We develop methods using Soft X-ray spectroscopy to characterize electronic structure and ultrafast relaxation processes occurring in solids, liquids and interfaces. The major milestones of our research are:
The measurement of the surface potential of nanoparticles (NP) in aqueous solution. Our focus is on TiO2, Fe2O3, Fe3O4, and diamond NPs, and the effect of pH and co-solutes. Along with the full characterization of the NP–water interfacial structure we provide the basis for understanding chemical reactions at the molecular level at these catalytically active systems.
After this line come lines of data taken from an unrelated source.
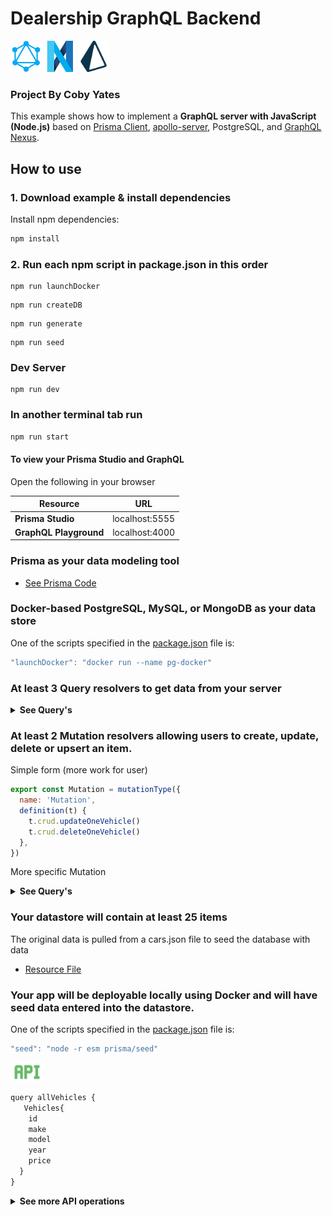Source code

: # Dealership GraphQL Backend

<img src="./assets/graphql.png" alt="GraphQL" title="GraphQL" height="50">
<img src="./assets/nexus.png" alt="GraphQL" title="GraphQL" height="50">
<img src="./assets/prisma.png" alt="GraphQL" title="GraphQL" height="50">

### Project By Coby Yates

This example shows how to implement a **GraphQL server with JavaScript (Node.js)** based on [Prisma Client](https://github.com/prisma/prisma2/blob/master/docs/prisma-client-js/api.md), [apollo-server](https://www.apollographql.com/docs/apollo-server/), PostgreSQL, and [GraphQL Nexus](https://nexus.js.org/).

## How to use

### 1. Download example & install dependencies

Install npm dependencies:

```s
npm install
```

### 2. Run each npm script in package.json in this order

 ```
 npm run launchDocker
 ``` 
 ``` 
 npm run createDB
 ```     
 ``` 
 npm run generate
 ``` 
 ``` 
 npm run seed
 ```         
 ### Dev Server
 ``` 
 npm run dev
 ```          

### In another terminal tab run

```javascript
npm run start
```

#### To view your Prisma Studio and GraphQL

Open the following in your browser

| Resource               |      URL       |
| ---------------------- | :------------: |
| **Prisma Studio**      | localhost:5555 |
| **GraphQL Playground** | localhost:4000 |

### Prisma as your data modeling tool

- [See Prisma Code](./prisma)

### Docker-based PostgreSQL, MySQL, or MongoDB as your data store

One of the scripts specified in the [package.json](./package.json) file is:

```javascript
"launchDocker": "docker run --name pg-docker"
```

### At least 3 Query resolvers to get data from your server

<Details><Summary><strong>See Query's</strong></Summary>

```js
t.field('Vehicle', {
  type: 'Vehicle',
  nullable: true,
  args: { id: idArg() },
  resolve: (parent, { id }, ctx) => {
    return ctx.prisma.vehicle.findOne({
      where: {
        id,
      },
    })
  },
})
```

```javascript
t.list.field('Vehicles', {
  type: 'Vehicle',
  args: {
    searchString: stringArg({ nullable: true }),
  },
  resolve: (parent, { searchString }, ctx) => {
    return ctx.prisma.vehicle.findMany({
      where: {
        OR: [
              { make: { contains: searchString } },
              { year: { contains: searchString } },
              { vtype: { contains: searchString } }
            ],
      },
    })
  },
})
```

</DETAILS>

### At least 2 Mutation resolvers allowing users to create, update, delete or upsert an item.

Simple form (more work for user)

```js
export const Mutation = mutationType({
  name: 'Mutation',
  definition(t) {
    t.crud.updateOneVehicle()
    t.crud.deleteOneVehicle()
  },
})
```

More specific Mutation
<Details><Summary><strong>See Query's</strong></Summary>

```javascript
export const Mutation = mutationType({
    name: 'Mutation',
    definition(t) {
        t.crud.deleteOneVehicle()
        t.field('createVehicle', {
          type: 'Vehicle',
          args: {
            make: stringArg({ nullable: false }),
            model: stringArg({ nullable: false }),
            year: stringArg({ nullable: false }),
            topSpeed: stringArg(),
            power: stringArg(),
            weight: stringArg(),
            engine: stringArg(),
            torque: stringArg(),
            sixty: stringArg(),
            price: stringArg(),
            vtype: stringArg(),
          },
          resolve: (
            parent,
            { make, model, year, topSpeed, power, weight, engine, torque, sixty, price, vtype, },
            ctx,
          ) => {
            return ctx.prisma.vehicle.create({
              data: { make, model, year, topSpeed, power, weight, engine, torque, sixty, price, vtype, },
            })
          },
        })
```
</Details>

### Your datastore will contain at least 25 items

The original data is pulled from a cars.json file to seed the database with data
- [Resource File](./prisma/cars.json)

### Your app will be deployable locally using Docker and will have seed data entered into the datastore.

One of the scripts specified in the [package.json](./package.json) file is:
```javascript
"seed": "node -r esm prisma/seed"
```

<img src="./assets/api.png" alt="GraphQL" title="GraphQL" height="30">

```js
query allVehicles {
   Vehicles{
    id
    make
    model
    year
    price
  }  
}
```

<Details><Summary><strong>See more API operations</strong></Summary>

### Create a single vehicle

```javascript
mutation createVehicle {
  createVehicle(
    # data: {
    	vtype: "truck",
      make: "Ford",
      model: "Raptor",
      year: "2020",
      topSpeed: "107",
      power: "400",
      weight: "5508",
      engine: "V6",
      torque: "510",
      sixty: "5.1",
      price: "53455",
      image: "test"
    # }
  ) {
    id
    createdAt
    make
    model
  }
}
```

### Update a vehicle by id

```javascript
mutation updateOneVehicle {
  updateOneVehicle(
    where: {id: "ck98yqta90000m0uaz66vmccr"}
    data: {
      vtype: "truck",
      make: "Ford",
      model: "Raptor",
      year: "2020",
      topSpeed: "107",
      power: "450",
      weight: "5508",
      engine: "V6",
      torque: "510",
      sixty: "5.1",
      price: "53455"
    }
  ){
    make
    model
    power
    createdAt
    updatedAt
  }
}
```

### Delete a single vehicle by id

```javascript
mutation deleteVehicle {
  deleteOneVehicle(where: {
    id: "ck98yqta90000m0uaz66vmccr"
  })
  {
    id
    make
  }
}
```

### Find one vehicle by id

```javascript
query filterVehicle {
  Vehicle(id: "ck98yqta90000m0uaz66vmccr") {
    make
    model
    year
    price
    vtype
  }
}
```

### Search by any type of make

```javascript
query filterVehicles {
  Vehicles(searchString: "truck") {
    make
    model
    year
    price
  }
}
```

</Details>
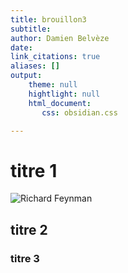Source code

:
```yaml
---
title: brouillon3
subtitle:
author: Damien Belvèze
date:
link_citations: true
aliases: []
output:
    theme: null
    hightlight: null
    html_document:
       css: obsidian.css

---
```


# titre 1

![Richard Feynman](https://external-content.duckduckgo.com/iu/?u=https%3A%2F%2Ftse3.mm.bing.net%2Fth%3Fid%3DOIP.rjjf3uADPBYmtzNWi51nMwHaEK%26pid%3DApi&f=1)

## titre 2

### titre 3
The identification of the chemical reactions initiated by the transient reactive species formed by the ultrafast relaxation of the X-ray excited/ionized intermediates. We hereby explore non-local electronic relaxation processes which help us understand the complex electronic-structure interactions, for instance at the solid–water interface. This contributes to a better understanding of the chemical reactions in photo- or electrochemical cells (see next points).
The understanding of the catalytic mechanism and improvement of the catalytic efficiency of manganese oxides (MnOx) as water-oxidation catalysts. We study the electronic structure of various MnOx catalysts by X-ray and infrared spectroscopies, as well as by theory, in order to develop high-efficient catalysts for water splitting.
The understanding of the metalloporphyrin functions in liquid environments. We carry out in-situ investigations of various metalloporphyrins dissolved in solutions by soft X-ray spectroscopy, focusing on the local electronic structure of the metal centers and their closely coordinated ligands. We aim to actively tune the porphyrin functionality by modifying the local electronic structure.